Wie ist das Buch aufgebaut?

Der Autor legt bereits im Prolog ausführlich dar, weshalb er sich für ein Menschenbild einsetzt, welches Menschen als im Grunde gut betrachtet. Er meint, dass es sich eigentlich um einen Nocebo-Effekt handelt (negativer Placebo-Effekt), also einer negativen Erwartungshaltung, welche ohne naturwissenschaftlichen Nachweis diese Wirkung erzielt. Diese Haltung wird durch Filme, Forschungsprojekte, Medien u.a. bewirkt, welche versuchen den Eindruck zu erwecken, dass wir «egoistische Tiere» sind, welche von oben herab kontrolliert, reguliert und dressiert werden müssen. Nur so ist es aus diesem Blickwinkel möglich, dass wir zusammenleben können. Bregman nennt dies die Fassadentheorie – wir zeigen eine zivilisierte Fassade hinter der sich im Kern das wilde Tier versteckt.

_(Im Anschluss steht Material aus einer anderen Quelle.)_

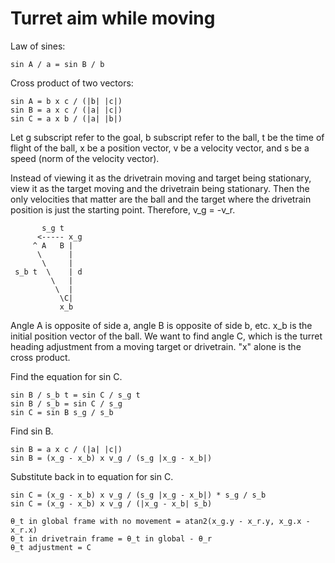 # Turret aim while moving

Law of sines:
```
sin A / a = sin B / b
```

Cross product of two vectors:
```
sin A = b x c / (|b| |c|)
sin B = a x c / (|a| |c|)
sin C = a x b / (|a| |b|)
```

Let g subscript refer to the goal, b subscript refer to the ball, t be the time
of flight of the ball, x be a position vector, v be a velocity vector, and s be
a speed (norm of the velocity vector).

Instead of viewing it as the drivetrain moving and target being stationary, view
it as the target moving and the drivetrain being stationary. Then the only
velocities that matter are the ball and the target where the drivetrain position
is just the starting point. Therefore, v_g = -v_r.

```
       s_g t
      <----- x_g
     ^ A   B |
      \      |
       \     |
 s_b t  \    | d
         \   |
          \  |
           \C|
           x_b
```

Angle A is opposite of side a, angle B is opposite of side b, etc. x_b is the
initial position vector of the ball. We want to find angle C, which is the
turret heading adjustment from a moving target or drivetrain. "x" alone is the
cross product.

Find the equation for sin C.

```
sin B / s_b t = sin C / s_g t
sin B / s_b = sin C / s_g
sin C = sin B s_g / s_b
```

Find sin B.

```
sin B = a x c / (|a| |c|)
sin B = (x_g - x_b) x v_g / (s_g |x_g - x_b|)
```

Substitute back in to equation for sin C.

```
sin C = (x_g - x_b) x v_g / (s_g |x_g - x_b|) * s_g / s_b
sin C = (x_g - x_b) x v_g / (|x_g - x_b| s_b)
```
```
θ_t in global frame with no movement = atan2(x_g.y - x_r.y, x_g.x - x_r.x)
θ_t in drivetrain frame = θ_t in global - θ_r
θ_t adjustment = C
```
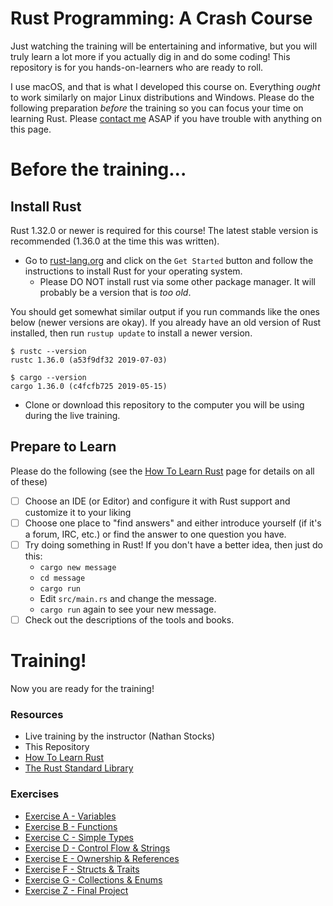 # Rust Programming: A Crash Course

Just watching the training will be entertaining and informative, but you will truly learn a lot more if you actually
dig in and do some coding!  This repository is for you hands-on-learners who are ready to roll.

I use macOS, and that is what I developed this course on.  Everything _ought_ to work similarly on major Linux
distributions and Windows. Please do the following preparation _before_ the training so you can focus your time on
learning Rust.  Please [contact me](mailto:nathan.stocks@gmail.com) ASAP if you have trouble with anything on this page.


# Before the training...

## Install Rust

Rust 1.32.0 or newer is required for this course!  The latest stable version is recommended (1.36.0 at the time this was written).

- Go to [rust-lang.org](https://rust-lang.org) and click on the `Get Started`
   button and follow the instructions to install Rust for your operating system.
   - Please DO NOT install rust via some other package manager.  It will probably be a version that is _too old_.

You should get somewhat similar output if you run commands like the ones below (newer versions are okay).  If you already have an old version of Rust installed, then run `rustup update` to install a newer version.

```shell
$ rustc --version
rustc 1.36.0 (a53f9df32 2019-07-03)

$ cargo --version
cargo 1.36.0 (c4fcfb725 2019-05-15)
```

- Clone or download this repository to the computer you will be using during the live training.

## Prepare to Learn

Please do the following (see the [How To Learn Rust](https://github.com/CleanCut/rust_a_crash_course/blob/master/HowToLearnRust.md)
page for details on all of these)
- [ ] Choose an IDE (or Editor) and configure it with Rust support and customize it to your liking
- [ ] Choose one place to "find answers" and either introduce yourself (if it's a forum, IRC, etc.) or find the answer
      to one question you have.
- [ ] Try doing something in Rust!  If you don't have a better idea, then just do this:
  - `cargo new message`
  - `cd message`
  - `cargo run`
  - Edit `src/main.rs` and change the message.
  - `cargo run` again to see your new message.
- [ ] Check out the descriptions of the tools and books.

# Training!

Now you are ready for the training!  

### Resources

- Live training by the instructor (Nathan Stocks)
- This Repository
- [How To Learn Rust](https://github.com/CleanCut/rust_a_crash_course/blob/master/HowToLearnRust.md)
- [The Rust Standard Library](https://doc.rust-lang.org/std/)

### Exercises

- [Exercise A - Variables](https://github.com/CleanCut/rust_programming/tree/master/exercise/a-variables)
- [Exercise B - Functions](https://github.com/CleanCut/rust_programming/tree/master/exercise/b-functions)
- [Exercise C - Simple Types](https://github.com/CleanCut/rust_programming/tree/master/exercise/c-simple-types)
- [Exercise D - Control Flow & Strings](https://github.com/CleanCut/rust_programming/tree/master/exercise/d-control-flow-strings)
- [Exercise E - Ownership & References](https://github.com/CleanCut/rust_programming/tree/master/exercise/e-ownership-references)
- [Exercise F - Structs & Traits](https://github.com/CleanCut/rust_programming/tree/master/exercise/f-structs-traits)
- [Exercise G - Collections & Enums](https://github.com/CleanCut/rust_programming/tree/master/exercise/g-collections-enums)
- [Exercise Z - Final Project](https://github.com/CleanCut/rust_programming/tree/master/exercise/z-final-project)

Im Prolog stellt Bregman diesen Ansatz mit dem Buch und Film «Herr der Fliegen» dar und stellt diesen dann einem wirklichen Ereignis gegenüber, bei dem sechs Jungs während 15 Monaten auf einer einsamen Insel miteinanderleben mussten und sich kooperativ, freundschaftlich und loyal verhielten.

Im Teil 1 («Der Natur-Zustand») werden zwei Quellen genannt, welche den beiden Haltungen zugrunde liegen: Jean-Jacques Rousseau, welcher den Menschen als von Natur aus gut betrachtet, aber durch die Umwelt verdorben wird. Und auf der anderen Seite Thomas Hobbes, welcher den Menschen als von Angst getrieben sieht und deshalb Macht über die andern erlangen will.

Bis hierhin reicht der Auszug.